Required work: Report every line below that has the string "outside" in it.

Supplied material:
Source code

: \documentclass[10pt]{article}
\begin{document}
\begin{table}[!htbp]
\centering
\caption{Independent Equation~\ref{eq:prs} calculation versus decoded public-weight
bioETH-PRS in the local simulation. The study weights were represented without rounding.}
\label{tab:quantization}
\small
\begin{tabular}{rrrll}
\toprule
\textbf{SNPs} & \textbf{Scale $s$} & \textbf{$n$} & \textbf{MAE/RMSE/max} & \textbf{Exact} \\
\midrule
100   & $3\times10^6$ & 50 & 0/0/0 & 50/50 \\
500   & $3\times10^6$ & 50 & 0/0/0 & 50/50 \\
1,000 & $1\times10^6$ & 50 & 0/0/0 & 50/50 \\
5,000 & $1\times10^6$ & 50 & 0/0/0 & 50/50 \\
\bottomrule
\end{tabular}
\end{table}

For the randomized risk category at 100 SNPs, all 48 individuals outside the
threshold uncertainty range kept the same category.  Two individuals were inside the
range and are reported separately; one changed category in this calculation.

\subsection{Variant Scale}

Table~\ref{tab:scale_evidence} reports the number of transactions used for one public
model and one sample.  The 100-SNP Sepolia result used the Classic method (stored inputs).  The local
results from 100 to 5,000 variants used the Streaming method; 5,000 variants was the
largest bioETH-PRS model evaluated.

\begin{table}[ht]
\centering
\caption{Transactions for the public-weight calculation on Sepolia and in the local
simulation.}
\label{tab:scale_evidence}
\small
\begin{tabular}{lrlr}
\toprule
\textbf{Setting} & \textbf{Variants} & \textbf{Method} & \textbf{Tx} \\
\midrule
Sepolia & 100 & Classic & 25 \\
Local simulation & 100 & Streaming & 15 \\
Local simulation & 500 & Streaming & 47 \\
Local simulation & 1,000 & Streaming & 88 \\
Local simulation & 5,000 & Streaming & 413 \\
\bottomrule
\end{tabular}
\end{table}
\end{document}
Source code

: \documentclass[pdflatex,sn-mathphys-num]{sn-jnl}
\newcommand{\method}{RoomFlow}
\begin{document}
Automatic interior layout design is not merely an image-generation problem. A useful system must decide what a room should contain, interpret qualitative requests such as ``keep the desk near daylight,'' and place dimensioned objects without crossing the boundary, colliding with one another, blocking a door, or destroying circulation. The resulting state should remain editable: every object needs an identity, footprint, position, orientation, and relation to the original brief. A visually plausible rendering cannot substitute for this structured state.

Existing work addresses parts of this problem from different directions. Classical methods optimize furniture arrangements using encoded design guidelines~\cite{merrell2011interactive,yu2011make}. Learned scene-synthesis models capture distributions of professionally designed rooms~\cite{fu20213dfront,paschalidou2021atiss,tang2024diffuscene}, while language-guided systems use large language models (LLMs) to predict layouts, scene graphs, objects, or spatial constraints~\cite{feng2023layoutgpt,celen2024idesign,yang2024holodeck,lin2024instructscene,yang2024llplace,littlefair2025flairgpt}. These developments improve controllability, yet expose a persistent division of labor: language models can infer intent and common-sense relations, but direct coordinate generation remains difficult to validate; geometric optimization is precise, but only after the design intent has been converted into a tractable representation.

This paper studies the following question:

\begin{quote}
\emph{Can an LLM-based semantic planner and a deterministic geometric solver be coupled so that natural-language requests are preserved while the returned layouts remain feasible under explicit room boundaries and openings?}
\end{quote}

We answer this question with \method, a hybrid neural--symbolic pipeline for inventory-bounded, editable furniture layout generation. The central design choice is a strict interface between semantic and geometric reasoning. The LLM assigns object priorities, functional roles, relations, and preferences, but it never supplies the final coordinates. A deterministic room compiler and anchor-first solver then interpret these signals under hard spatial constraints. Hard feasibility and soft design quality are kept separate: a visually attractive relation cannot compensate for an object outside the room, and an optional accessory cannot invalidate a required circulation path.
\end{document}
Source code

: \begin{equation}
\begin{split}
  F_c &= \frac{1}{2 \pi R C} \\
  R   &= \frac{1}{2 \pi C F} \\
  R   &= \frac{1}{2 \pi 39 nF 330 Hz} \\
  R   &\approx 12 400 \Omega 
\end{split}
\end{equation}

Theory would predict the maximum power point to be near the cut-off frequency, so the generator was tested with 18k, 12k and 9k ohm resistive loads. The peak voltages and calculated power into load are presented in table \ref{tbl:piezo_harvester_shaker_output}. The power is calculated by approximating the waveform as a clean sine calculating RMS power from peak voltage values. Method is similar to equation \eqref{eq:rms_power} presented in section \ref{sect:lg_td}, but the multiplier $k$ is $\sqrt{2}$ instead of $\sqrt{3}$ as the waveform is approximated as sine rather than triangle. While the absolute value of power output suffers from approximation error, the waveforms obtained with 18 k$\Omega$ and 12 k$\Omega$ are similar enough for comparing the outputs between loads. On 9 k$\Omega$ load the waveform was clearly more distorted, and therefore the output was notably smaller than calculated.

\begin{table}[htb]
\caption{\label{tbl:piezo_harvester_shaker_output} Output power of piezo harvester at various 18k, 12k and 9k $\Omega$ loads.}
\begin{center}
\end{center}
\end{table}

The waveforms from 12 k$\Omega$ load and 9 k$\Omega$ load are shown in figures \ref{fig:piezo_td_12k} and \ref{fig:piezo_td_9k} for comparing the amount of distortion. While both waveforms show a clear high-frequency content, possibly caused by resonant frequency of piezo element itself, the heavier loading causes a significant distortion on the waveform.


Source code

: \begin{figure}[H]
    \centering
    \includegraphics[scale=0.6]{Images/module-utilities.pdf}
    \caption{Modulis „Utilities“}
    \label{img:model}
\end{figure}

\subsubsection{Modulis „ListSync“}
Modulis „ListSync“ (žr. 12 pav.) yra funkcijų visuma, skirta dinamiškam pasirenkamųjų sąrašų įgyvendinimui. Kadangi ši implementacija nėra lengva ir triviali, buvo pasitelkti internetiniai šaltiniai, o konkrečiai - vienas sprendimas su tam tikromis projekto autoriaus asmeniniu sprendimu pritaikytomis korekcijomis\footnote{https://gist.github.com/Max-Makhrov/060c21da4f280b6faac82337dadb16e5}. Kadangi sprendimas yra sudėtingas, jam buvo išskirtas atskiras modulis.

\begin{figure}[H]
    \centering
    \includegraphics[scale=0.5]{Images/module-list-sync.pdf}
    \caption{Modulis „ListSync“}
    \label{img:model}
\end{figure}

Result of this exercise:
For the randomized risk category at 100 SNPs, all 48 individuals outside the
We answer this question with \method, a hybrid neural--symbolic pipeline for inventory-bounded, editable furniture layout generation. The central design choice is a strict interface between semantic and geometric reasoning. The LLM assigns object priorities, functional roles, relations, and preferences, but it never supplies the final coordinates. A deterministic room compiler and anchor-first solver then interpret these signals under hard spatial constraints. Hard feasibility and soft design quality are kept separate: a visually attractive relation cannot compensate for an object outside the room, and an optional accessory cannot invalidate a required circulation path.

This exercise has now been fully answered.